Réalisé par Gloria Katz et Willard Hyuck, un couple capable du meilleur (les scénarios de American Graffiti et de Indiana Jones et le temple maudit) comme du pire (l’adaptation cinématographique de Howard the Duck), Dead People (Messiah of Evil) est une bizarrerie des années 70 au lyrisme mortifère. Inédit en France, aussi bien dans les salles qu’en DVD, ce vrai film de rêve a pourtant marqué le cinéma de genre comme Carnival of Souls (Herk Harvey, 1962) et The savage eye (B.Maddow, S.Meyers, J.Strick – 1960).

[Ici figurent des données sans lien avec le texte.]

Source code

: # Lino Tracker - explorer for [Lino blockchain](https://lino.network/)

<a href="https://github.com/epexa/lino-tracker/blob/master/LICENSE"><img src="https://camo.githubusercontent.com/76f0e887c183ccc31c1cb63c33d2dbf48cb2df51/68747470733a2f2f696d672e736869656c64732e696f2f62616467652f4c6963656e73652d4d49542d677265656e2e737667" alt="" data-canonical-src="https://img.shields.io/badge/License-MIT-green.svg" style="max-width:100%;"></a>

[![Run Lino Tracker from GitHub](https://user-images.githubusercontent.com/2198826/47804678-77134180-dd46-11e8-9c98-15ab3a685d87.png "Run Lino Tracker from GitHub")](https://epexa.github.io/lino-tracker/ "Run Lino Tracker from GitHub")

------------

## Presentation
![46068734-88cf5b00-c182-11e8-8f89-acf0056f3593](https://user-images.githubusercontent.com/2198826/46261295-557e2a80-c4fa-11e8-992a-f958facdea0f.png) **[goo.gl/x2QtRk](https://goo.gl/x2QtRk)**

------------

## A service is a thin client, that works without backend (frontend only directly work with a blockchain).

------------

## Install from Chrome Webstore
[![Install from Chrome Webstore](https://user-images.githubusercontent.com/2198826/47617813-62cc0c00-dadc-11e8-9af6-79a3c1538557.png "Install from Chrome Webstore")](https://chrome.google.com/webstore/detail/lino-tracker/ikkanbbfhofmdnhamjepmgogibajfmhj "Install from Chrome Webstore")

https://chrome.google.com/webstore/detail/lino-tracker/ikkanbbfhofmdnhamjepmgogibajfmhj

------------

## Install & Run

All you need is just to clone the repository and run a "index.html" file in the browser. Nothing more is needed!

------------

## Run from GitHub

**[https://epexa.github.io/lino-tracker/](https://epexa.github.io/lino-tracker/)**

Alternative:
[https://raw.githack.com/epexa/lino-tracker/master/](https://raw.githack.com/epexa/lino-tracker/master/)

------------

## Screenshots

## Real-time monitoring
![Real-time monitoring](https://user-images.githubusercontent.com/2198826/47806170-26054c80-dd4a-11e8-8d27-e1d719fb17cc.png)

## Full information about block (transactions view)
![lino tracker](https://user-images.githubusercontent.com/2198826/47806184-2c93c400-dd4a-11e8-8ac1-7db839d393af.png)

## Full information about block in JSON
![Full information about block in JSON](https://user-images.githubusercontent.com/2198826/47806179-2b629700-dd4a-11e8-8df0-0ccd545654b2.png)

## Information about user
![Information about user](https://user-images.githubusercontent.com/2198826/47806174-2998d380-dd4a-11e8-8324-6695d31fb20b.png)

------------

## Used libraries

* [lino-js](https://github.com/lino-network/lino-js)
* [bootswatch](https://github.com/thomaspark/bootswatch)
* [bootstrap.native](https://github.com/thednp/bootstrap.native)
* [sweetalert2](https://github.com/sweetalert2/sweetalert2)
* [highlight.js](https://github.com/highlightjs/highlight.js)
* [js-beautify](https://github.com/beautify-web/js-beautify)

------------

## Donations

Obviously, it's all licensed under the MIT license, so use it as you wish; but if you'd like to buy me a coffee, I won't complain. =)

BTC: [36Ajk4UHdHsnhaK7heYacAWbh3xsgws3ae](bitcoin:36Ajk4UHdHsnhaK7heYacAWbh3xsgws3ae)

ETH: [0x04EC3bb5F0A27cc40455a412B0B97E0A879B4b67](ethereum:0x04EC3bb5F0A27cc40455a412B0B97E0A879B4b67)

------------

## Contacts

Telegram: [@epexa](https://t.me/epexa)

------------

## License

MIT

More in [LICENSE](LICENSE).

Quelque part en Californie. Dune, une ville fantôme d’où on reçoit des lettres et des missives désespérées sans savoir qui les a réellement écrites. Une jeune femme (Mariana Hill, vue dans L’Homme des hautes plaines) s’y perd à la recherche de son père, un artiste peintre. Sur place, elle se rend compte que le lieu est désormais hanté par une population victime d’une malédiction. Parmi les badauds étranges qu’elle croise, il y a un aristocrate texan, héritier d’une fortune considérable, qui lui propose son aide et révèle à son contact sa passion pour la ville, son aura maléfique ainsi qu’une prédilection pour le satanisme.

On se souvient que Carnival of Souls est longtemps resté inédit jusqu’à ce que des cinéphiles le déterrent. Avec beaucoup de retard, on s’est rendu compte qu’il s’agissait d’un des modèles avoués de George A. Romero, David Lynch, Tim Burton et surtout M. Night Shyamalan qui lui a emprunté le coup de théâtre final pour Sixième sens. Espérons que Dead People, encore moins connu et pourtant non moins puissant, connaisse le même sort. Gary Sherman s’en est beaucoup inspiré pour Réincarnations (1980) qui racontait une histoire identique sur un mode moins expérimental et plus accessible.

Dans Dead people, les images ne se contentent pas de fasciner comme dans la première et la dernière séquence, murmurées, où résonnent les paroles d’une poupée brisée, seule dans un flou de souvenirs et de tristesse. Elles se multiplient, s’étendent, selon un principe à la fois esthétique et narratif. La plus belle illustration de ce principe se trouve dans une scène – inoubliable et Hitchcockienne – où l’attaque de zombies n’a pas lieu sur un écran mais dans une salle de cinéma. Dead people est aussi et surtout un film de vampires anxiogène comme pouvait l’être Arrebato (Ivan Zulueta, 1980) dans le rapport morbide que l’on entretient à la cinéphilie et plus généralement à l’image. Grâce à des visions incroyablement poétiques (les habitants qui regardent la lune, les meurtres, le final baroque) et des effets bizarres (le décalage provoqué par la musique, dès la première scène), le résultat reste dérangeant, utilisant une série de techniques cinématographiques aliénantes pour provoquer une sourde angoisse de mort.